Table for Two
Owned by Krim and Andrea Boughalem, also the owners of Second Street’s French-inspired market and deli Wine + Market, the restaurant’s concept includes unfolding its menu in phases, starting when they opened in November with a cheese and charcuterie oriented menu that also featured a handful of small salads, side vegetables and desserts. This month, the restaurant entered the beginnings of “Phase II,” which includes a rotating weekly selection of hot dishes and small plates, in addition to the aforementioned items.

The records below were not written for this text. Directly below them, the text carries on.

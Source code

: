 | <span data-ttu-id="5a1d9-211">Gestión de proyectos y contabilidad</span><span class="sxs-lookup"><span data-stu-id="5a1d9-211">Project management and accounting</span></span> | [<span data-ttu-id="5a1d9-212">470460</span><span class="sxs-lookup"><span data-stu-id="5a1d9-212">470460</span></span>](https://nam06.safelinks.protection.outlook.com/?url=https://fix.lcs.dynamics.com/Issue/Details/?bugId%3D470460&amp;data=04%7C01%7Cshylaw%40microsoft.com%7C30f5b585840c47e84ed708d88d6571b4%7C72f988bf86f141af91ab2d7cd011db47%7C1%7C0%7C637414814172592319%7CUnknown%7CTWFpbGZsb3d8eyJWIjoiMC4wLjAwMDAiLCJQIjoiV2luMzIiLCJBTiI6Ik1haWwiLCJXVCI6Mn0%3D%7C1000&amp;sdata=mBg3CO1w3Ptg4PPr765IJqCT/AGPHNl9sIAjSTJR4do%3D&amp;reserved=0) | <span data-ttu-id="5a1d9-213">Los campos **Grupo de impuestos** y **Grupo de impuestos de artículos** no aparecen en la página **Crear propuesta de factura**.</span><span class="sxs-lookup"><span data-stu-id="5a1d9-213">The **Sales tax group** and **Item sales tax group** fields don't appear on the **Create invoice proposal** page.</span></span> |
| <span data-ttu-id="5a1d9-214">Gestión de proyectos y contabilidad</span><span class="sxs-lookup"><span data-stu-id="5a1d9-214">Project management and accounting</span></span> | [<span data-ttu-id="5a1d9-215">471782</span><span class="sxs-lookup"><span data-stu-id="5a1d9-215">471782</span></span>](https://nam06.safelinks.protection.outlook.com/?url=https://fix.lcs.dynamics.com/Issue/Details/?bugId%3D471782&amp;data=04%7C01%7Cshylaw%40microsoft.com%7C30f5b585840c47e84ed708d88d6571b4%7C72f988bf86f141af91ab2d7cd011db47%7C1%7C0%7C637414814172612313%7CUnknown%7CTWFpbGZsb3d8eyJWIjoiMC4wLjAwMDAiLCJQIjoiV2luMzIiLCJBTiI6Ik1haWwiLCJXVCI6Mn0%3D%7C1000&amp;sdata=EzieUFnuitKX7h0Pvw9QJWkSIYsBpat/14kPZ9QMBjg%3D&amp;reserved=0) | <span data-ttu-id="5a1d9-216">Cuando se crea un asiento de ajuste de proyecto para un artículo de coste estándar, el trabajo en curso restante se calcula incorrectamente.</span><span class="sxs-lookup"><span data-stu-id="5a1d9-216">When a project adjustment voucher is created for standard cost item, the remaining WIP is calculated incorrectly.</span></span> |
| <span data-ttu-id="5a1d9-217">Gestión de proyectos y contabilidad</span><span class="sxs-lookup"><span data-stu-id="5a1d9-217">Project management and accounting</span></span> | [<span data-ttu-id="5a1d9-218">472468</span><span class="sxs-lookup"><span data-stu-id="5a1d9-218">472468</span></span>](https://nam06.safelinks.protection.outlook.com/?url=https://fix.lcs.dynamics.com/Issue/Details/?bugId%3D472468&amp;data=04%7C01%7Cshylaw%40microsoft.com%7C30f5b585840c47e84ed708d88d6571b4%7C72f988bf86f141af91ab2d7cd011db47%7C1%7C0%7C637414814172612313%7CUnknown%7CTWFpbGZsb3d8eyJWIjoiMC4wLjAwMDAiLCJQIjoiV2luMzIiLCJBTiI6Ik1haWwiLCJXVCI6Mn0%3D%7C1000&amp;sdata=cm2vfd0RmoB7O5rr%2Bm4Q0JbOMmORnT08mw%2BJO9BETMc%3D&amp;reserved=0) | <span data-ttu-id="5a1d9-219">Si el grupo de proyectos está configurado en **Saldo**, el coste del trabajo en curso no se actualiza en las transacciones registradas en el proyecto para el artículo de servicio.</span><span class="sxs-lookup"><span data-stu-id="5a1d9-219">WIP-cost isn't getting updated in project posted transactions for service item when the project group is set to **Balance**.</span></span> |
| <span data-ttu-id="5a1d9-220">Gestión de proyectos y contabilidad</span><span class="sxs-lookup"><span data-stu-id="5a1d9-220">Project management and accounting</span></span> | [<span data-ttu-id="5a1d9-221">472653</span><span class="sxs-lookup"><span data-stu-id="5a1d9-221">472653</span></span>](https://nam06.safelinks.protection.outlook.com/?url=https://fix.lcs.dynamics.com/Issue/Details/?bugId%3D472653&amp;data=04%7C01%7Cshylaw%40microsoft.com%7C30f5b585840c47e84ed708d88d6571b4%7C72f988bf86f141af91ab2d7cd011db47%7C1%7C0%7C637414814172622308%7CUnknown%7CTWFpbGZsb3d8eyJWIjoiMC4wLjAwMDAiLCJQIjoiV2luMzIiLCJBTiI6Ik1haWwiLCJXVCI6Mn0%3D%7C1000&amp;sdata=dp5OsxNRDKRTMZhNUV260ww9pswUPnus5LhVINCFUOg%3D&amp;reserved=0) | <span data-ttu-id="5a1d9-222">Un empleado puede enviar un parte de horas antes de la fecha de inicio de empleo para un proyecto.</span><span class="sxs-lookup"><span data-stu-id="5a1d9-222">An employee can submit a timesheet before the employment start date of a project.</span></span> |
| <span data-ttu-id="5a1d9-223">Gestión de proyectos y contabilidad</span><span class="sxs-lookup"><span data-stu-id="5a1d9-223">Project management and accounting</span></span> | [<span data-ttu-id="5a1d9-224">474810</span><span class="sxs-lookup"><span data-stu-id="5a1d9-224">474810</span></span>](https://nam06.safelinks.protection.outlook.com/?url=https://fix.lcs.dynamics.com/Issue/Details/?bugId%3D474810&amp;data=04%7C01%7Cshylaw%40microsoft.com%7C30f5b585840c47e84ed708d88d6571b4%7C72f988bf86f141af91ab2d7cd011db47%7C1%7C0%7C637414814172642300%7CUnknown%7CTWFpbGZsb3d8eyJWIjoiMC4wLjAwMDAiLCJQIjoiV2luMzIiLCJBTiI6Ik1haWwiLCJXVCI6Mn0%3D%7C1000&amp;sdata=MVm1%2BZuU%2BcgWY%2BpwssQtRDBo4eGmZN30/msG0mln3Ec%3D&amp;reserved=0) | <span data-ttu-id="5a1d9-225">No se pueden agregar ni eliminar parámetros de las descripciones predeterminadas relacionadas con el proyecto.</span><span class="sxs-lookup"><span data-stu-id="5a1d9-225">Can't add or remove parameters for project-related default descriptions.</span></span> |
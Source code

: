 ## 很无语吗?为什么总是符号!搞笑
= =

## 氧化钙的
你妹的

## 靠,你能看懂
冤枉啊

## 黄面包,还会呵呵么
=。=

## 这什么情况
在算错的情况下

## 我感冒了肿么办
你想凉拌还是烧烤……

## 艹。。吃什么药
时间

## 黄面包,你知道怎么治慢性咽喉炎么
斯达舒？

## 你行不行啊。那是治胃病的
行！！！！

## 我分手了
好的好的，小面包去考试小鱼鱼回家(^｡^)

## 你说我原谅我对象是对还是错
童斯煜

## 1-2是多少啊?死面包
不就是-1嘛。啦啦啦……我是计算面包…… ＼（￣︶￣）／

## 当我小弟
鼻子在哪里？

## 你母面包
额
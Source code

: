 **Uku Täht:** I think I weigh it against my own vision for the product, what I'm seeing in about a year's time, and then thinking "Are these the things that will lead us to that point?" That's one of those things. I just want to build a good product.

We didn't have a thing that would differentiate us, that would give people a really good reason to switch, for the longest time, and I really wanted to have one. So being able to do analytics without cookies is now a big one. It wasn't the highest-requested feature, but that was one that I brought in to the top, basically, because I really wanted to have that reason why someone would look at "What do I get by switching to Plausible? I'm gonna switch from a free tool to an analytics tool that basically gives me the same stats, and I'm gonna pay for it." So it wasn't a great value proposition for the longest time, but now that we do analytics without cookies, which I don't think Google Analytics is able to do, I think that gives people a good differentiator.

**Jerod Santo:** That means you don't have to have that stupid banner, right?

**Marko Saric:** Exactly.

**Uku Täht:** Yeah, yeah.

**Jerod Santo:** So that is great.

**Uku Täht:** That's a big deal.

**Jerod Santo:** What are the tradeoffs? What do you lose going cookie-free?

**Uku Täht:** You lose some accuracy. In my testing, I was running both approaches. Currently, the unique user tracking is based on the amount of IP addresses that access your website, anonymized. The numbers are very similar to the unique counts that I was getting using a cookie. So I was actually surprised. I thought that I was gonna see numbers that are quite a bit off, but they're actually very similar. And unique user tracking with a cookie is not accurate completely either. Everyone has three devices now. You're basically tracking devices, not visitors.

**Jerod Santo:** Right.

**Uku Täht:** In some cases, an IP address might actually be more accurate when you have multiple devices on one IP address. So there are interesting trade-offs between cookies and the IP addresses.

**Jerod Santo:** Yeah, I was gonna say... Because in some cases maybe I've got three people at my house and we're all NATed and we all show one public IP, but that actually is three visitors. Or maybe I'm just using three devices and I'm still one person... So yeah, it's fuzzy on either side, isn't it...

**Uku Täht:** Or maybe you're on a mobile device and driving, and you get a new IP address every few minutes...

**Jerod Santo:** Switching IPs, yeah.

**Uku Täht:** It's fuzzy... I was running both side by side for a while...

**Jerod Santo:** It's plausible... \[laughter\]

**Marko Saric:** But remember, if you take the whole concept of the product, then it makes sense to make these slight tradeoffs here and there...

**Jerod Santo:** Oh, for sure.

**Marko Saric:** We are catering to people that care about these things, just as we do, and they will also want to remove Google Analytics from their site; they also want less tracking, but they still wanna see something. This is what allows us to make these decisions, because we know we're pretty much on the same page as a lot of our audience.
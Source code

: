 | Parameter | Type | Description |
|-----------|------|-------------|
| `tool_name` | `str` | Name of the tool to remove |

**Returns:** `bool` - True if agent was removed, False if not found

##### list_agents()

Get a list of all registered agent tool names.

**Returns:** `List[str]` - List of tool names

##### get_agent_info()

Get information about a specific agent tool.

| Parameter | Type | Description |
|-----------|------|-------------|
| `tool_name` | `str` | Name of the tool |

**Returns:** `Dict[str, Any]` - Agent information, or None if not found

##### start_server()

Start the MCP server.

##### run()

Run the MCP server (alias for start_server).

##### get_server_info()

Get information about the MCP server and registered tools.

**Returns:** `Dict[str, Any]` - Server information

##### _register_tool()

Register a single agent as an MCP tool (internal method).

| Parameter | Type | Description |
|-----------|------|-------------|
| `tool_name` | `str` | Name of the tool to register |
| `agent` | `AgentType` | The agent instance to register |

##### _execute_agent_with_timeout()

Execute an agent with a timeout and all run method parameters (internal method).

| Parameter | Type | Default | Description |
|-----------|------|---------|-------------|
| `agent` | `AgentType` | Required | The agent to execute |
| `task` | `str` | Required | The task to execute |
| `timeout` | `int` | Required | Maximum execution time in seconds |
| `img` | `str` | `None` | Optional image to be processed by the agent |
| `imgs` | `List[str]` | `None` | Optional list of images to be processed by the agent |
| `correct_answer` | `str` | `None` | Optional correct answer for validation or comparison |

The restaurant was lively for a Monday night on a recent visit, and my guest and I started with a drink at the bar while we waited for our table. Our eyes immediately fixated on the selection of exotic-looking liquor and liqueur bottles on the other side of the bar, and after explaining that their specialty drink menu was to be printed the next day and asking a few questions about our specific tastes (i.e., “floral and fruity, or spicy and herbal?”), the bartender proceeded to make us each a cocktail that easily stood up to any I’ve had at a Lexington bar. I ended up with a Martinez (gin with the delightful combination of maraschino liqueur, bitters and vermouth); my guest had a Sazerac (rye whiskey, bitters with a splash of absinthe). The bar features a well-rounded wine menu with many unconventional and affordable selections, many offering tasting and carafe portions in addition to full glasses and bottles.
As for food, the menu focuses on small, shareable portions; intent on trying as much as possible, we started with two cheeses (a soft goat cheese and a semi-hard cow cheese) and one meat (Italian proscuitto) from the extensive cheese and charcuterie selection. While the cheese and meat ($18.95 for the selection of three) were good, the sweet and savory accoutrement served with the selections particularly stood out – mustards, fruit compotes, dried fruit and cornichon pickles.
Despite the sophisticated, metropolitan vibe, the atmosphere at Table 310 is actually quite casual – servers wear jeans; the bill is handwritten on flimsy brown paper; the silverware is mismatched and soft dishtowels are used for napkins. While these details might be seen as lackadaisical to some Lexington diners whose expectations are based on the more formal service structure of nearby fine dining restaurants, to most patrons, they only add to the charm. The restaurant doesn’t bill itself as a fine-dining restaurant, or anything else for that matter – it follows a concept that is entirely new to the Lexington dining scene, and welcome.
Dinner and drinks for two came to $110.95 before tip – not cheap, but quite the bang for our buck.